• WHAT THE TASK REQUIRES: Please output the entries that follow exactly, without a single image.

• PROVIDED MATERIAL:
★ ★ ★ ★ ★ ★ ★
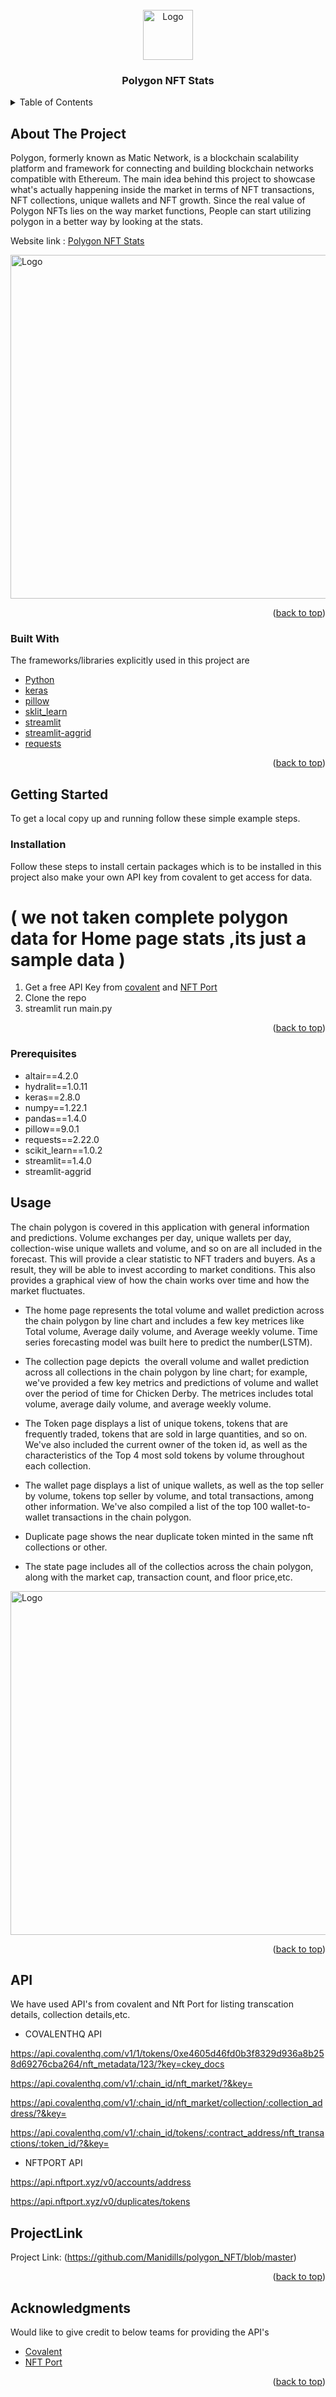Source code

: 

<!-- PROJECT LOGO -->

<br />
<div align="center">
    <img src="https://www.mtpelerin.com/images/matic-coin.svg" alt="Logo" width="80" height="80">
  <h3 align="center">Polygon NFT Stats</h3>
</div>


<!-- TABLE OF CONTENTS -->
<details>
  <summary>Table of Contents</summary>
  <ol>
    <li>
      <a href="#about-the-project">About The Project</a>
      <ul>
        <li><a href="#built-with">Built With</a></li>
      </ul>
    </li>
    <li>
      <a href="#getting-started">Getting Started</a>
      <ul>
        <li><a href="#prerequisites">Prerequisites</a></li>
        <li><a href="#installation">Installation</a></li>
      </ul>
    </li>
    <li><a href="#Usage">Application Insights</a></li>
    <li><a href="#API">API's </a></li>
    <li><a href="#ProjectLink">Project Link</a></li>
    <li><a href="#Acknowledgments">Acknowledgments</a></li>
  </ol>
</details>


<!-- ABOUT THE PROJECT -->
## About The Project

Polygon, formerly known as Matic Network, is a blockchain scalability platform 
and framework for connecting and building blockchain networks compatible
with Ethereum. The main idea behind this project to showcase what's actually happening inside the market in terms 
of NFT transactions, NFT collections, unique wallets and NFT growth. Since the real value of Polygon NFTs lies on the way market functions, 
People can start utilizing polygon in a better way by looking at the stats. 

Website link : [Polygon NFT Stats](https://share.streamlit.io/manidills/polygon_nft/main.py)


<img src="https://user-images.githubusercontent.com/91189264/152693313-38be3f76-1945-4d07-9988-b1bdc32462df.png" alt="Logo" width="1300" height="550">


<p align="right">(<a href="#top">back to top</a>)</p>


### Built With

The frameworks/libraries explicitly used in this project are

* [Python](python.org)
* [keras](https://keras.io/)
* [pillow](https://pillow.readthedocs.io/en/stable/)
* [sklit_learn](https://scikit-learn.org/stable/)
* [streamlit](https://streamlit.io/)
* [streamlit-aggrid](https://pypi.org/project/streamlit-aggrid/)
* [requests](https://docs.python-requests.org/en/latest/)


<p align="right">(<a href="#top">back to top</a>)</p>


## Getting Started

To get a local copy up and running follow these simple example steps.


### Installation

Follow these steps to install certain packages which is to be installed in this project also make your own 
API key from covalent to get access for data.

# ( we not taken complete polygon data for Home page stats ,its just a sample data ) 

1. Get a free API Key from [covalent](https://www.covalenthq.com/) and [NFT Port](https://www.nftport.xyz/)
2. Clone the repo
3. streamlit run main.py

<p align="right">(<a href="#top">back to top</a>)</p>

### Prerequisites

* altair==4.2.0
* hydralit==1.0.11
* keras==2.8.0
* numpy==1.22.1
* pandas==1.4.0
* pillow==9.0.1
* requests==2.22.0
* scikit_learn==1.0.2
* streamlit==1.4.0
* streamlit-aggrid



## Usage

The chain polygon is covered in this application with general information and predictions.
Volume exchanges per day, unique wallets per day, collection-wise unique wallets and volume, and 
so on are all included in the forecast. This will provide a clear statistic to NFT traders and buyers. 
As a result, they will be able to invest according to market conditions. This also provides a graphical view of 
how the chain works over time and how the market fluctuates.


* The home page represents the total volume and wallet prediction across the chain polygon by line chart and includes a few key metrices 
like Total volume, Average daily volume, and Average weekly volume. Time series forecasting model was built here to predict the number(LSTM).

* The collection page depicts  the overall volume and wallet prediction across all collections in the chain polygon by line chart; for example, 
we've provided a few key metrics and predictions of volume and wallet over the period of time for Chicken Derby. The metrices includes total volume, average daily volume, and average weekly volume.

* The Token page displays a list of unique tokens, tokens that are frequently traded, tokens that are sold in large quantities, and so on. 
We've also included the current owner of the token id, as well as the characteristics of the Top 4 most sold tokens by volume throughout each collection.

* The wallet page displays a list of unique wallets, as well as the top seller by volume, tokens top seller by volume, and total transactions, 
among other information. We've also compiled a list of the top 100 wallet-to-wallet transactions in the chain polygon.

* Duplicate page shows the near duplicate token minted in the same nft collections or other.

* The state page includes all of the collectios across the chain polygon, along with the market cap, transaction count, and floor price,etc.

<img src="https://user-images.githubusercontent.com/91189264/152693486-79f0d69f-077d-432d-812d-4a15a017b133.png" alt="Logo" width="1300" height="550">


<p align="right">(<a href="#top">back to top</a>)</p>



<!-- CONTRIBUTING -->
## API

We have used API's from covalent and Nft Port for listing transcation details, collection details,etc.


* COVALENTHQ API

https://api.covalenthq.com/v1/1/tokens/0xe4605d46fd0b3f8329d936a8b258d69276cba264/nft_metadata/123/?key=ckey_docs

https://api.covalenthq.com/v1/:chain_id/nft_market/?&key=

https://api.covalenthq.com/v1/:chain_id/nft_market/collection/:collection_address/?&key=

https://api.covalenthq.com/v1/:chain_id/tokens/:contract_address/nft_transactions/:token_id/?&key=

* NFTPORT API

https://api.nftport.xyz/v0/accounts/address

https://api.nftport.xyz/v0/duplicates/tokens

## ProjectLink


Project Link: (https://github.com/Manidills/polygon_NFT/blob/master)

<p align="right">(<a href="#top">back to top</a>)</p>

## Acknowledgments

Would like to give credit to below teams for providing the API's

* [Covalent](https://www.covalenthq.com/)
* [NFT Port](https://www.nftport.xyz/)

<p align="right">(<a href="#top">back to top</a>)</p>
★ ★ ★ ★ ★ ★ ★
• RESPONSE BELOW:
Source code

: 

<!-- PROJECT LOGO -->

<br />
<div align="center">
    <img src="https://www.mtpelerin.com/images/matic-coin.svg" alt="Logo" width="80" height="80">
  <h3 align="center">Polygon NFT Stats</h3>
</div>


<!-- TABLE OF CONTENTS -->
<details>
  <summary>Table of Contents</summary>
  <ol>
    <li>
      <a href="#about-the-project">About The Project</a>
      <ul>
        <li><a href="#built-with">Built With</a></li>
      </ul>
    </li>
    <li>
      <a href="#getting-started">Getting Started</a>
      <ul>
        <li><a href="#prerequisites">Prerequisites</a></li>
        <li><a href="#installation">Installation</a></li>
      </ul>
    </li>
    <li><a href="#Usage">Application Insights</a></li>
    <li><a href="#API">API's </a></li>
    <li><a href="#ProjectLink">Project Link</a></li>
    <li><a href="#Acknowledgments">Acknowledgments</a></li>
  </ol>
</details>


<!-- ABOUT THE PROJECT -->
## About The Project

Polygon, formerly known as Matic Network, is a blockchain scalability platform 
and framework for connecting and building blockchain networks compatible
with Ethereum. The main idea behind this project to showcase what's actually happening inside the market in terms 
of NFT transactions, NFT collections, unique wallets and NFT growth. Since the real value of Polygon NFTs lies on the way market functions, 
People can start utilizing polygon in a better way by looking at the stats. 

Website link : [Polygon NFT Stats](https://share.streamlit.io/manidills/polygon_nft/main.py)


<img src="https://user-images.githubusercontent.com/91189264/152693313-38be3f76-1945-4d07-9988-b1bdc32462df.png" alt="Logo" width="1300" height="550">


<p align="right">(<a href="#top">back to top</a>)</p>


### Built With

The frameworks/libraries explicitly used in this project are

* [Python](python.org)
* [keras](https://keras.io/)
* [pillow](https://pillow.readthedocs.io/en/stable/)
* [sklit_learn](https://scikit-learn.org/stable/)
* [streamlit](https://streamlit.io/)
* [streamlit-aggrid](https://pypi.org/project/streamlit-aggrid/)
* [requests](https://docs.python-requests.org/en/latest/)


<p align="right">(<a href="#top">back to top</a>)</p>


## Getting Started

To get a local copy up and running follow these simple example steps.


### Installation

Follow these steps to install certain packages which is to be installed in this project also make your own 
API key from covalent to get access for data.

# ( we not taken complete polygon data for Home page stats ,its just a sample data ) 

1. Get a free API Key from [covalent](https://www.covalenthq.com/) and [NFT Port](https://www.nftport.xyz/)
2. Clone the repo
3. streamlit run main.py

<p align="right">(<a href="#top">back to top</a>)</p>

### Prerequisites

* altair==4.2.0
* hydralit==1.0.11
* keras==2.8.0
* numpy==1.22.1
* pandas==1.4.0
* pillow==9.0.1
* requests==2.22.0
* scikit_learn==1.0.2
* streamlit==1.4.0
* streamlit-aggrid



## Usage

The chain polygon is covered in this application with general information and predictions.
Volume exchanges per day, unique wallets per day, collection-wise unique wallets and volume, and 
so on are all included in the forecast. This will provide a clear statistic to NFT traders and buyers. 
As a result, they will be able to invest according to market conditions. This also provides a graphical view of 
how the chain works over time and how the market fluctuates.


* The home page represents the total volume and wallet prediction across the chain polygon by line chart and includes a few key metrices 
like Total volume, Average daily volume, and Average weekly volume. Time series forecasting model was built here to predict the number(LSTM).

* The collection page depicts  the overall volume and wallet prediction across all collections in the chain polygon by line chart; for example, 
we've provided a few key metrics and predictions of volume and wallet over the period of time for Chicken Derby. The metrices includes total volume, average daily volume, and average weekly volume.

* The Token page displays a list of unique tokens, tokens that are frequently traded, tokens that are sold in large quantities, and so on. 
We've also included the current owner of the token id, as well as the characteristics of the Top 4 most sold tokens by volume throughout each collection.

* The wallet page displays a list of unique wallets, as well as the top seller by volume, tokens top seller by volume, and total transactions, 
among other information. We've also compiled a list of the top 100 wallet-to-wallet transactions in the chain polygon.

* Duplicate page shows the near duplicate token minted in the same nft collections or other.

* The state page includes all of the collectios across the chain polygon, along with the market cap, transaction count, and floor price,etc.

<img src="https://user-images.githubusercontent.com/91189264/152693486-79f0d69f-077d-432d-812d-4a15a017b133.png" alt="Logo" width="1300" height="550">


<p align="right">(<a href="#top">back to top</a>)</p>



<!-- CONTRIBUTING -->
## API

We have used API's from covalent and Nft Port for listing transcation details, collection details,etc.


* COVALENTHQ API

https://api.covalenthq.com/v1/1/tokens/0xe4605d46fd0b3f8329d936a8b258d69276cba264/nft_metadata/123/?key=ckey_docs

https://api.covalenthq.com/v1/:chain_id/nft_market/?&key=

https://api.covalenthq.com/v1/:chain_id/nft_market/collection/:collection_address/?&key=

https://api.covalenthq.com/v1/:chain_id/tokens/:contract_address/nft_transactions/:token_id/?&key=

* NFTPORT API

https://api.nftport.xyz/v0/accounts/address

https://api.nftport.xyz/v0/duplicates/tokens

## ProjectLink


Project Link: (https://github.com/Manidills/polygon_NFT/blob/master)

<p align="right">(<a href="#top">back to top</a>)</p>

## Acknowledgments

Would like to give credit to below teams for providing the API's

* [Covalent](https://www.covalenthq.com/)
* [NFT Port](https://www.nftport.xyz/)

<p align="right">(<a href="#top">back to top</a>)</p>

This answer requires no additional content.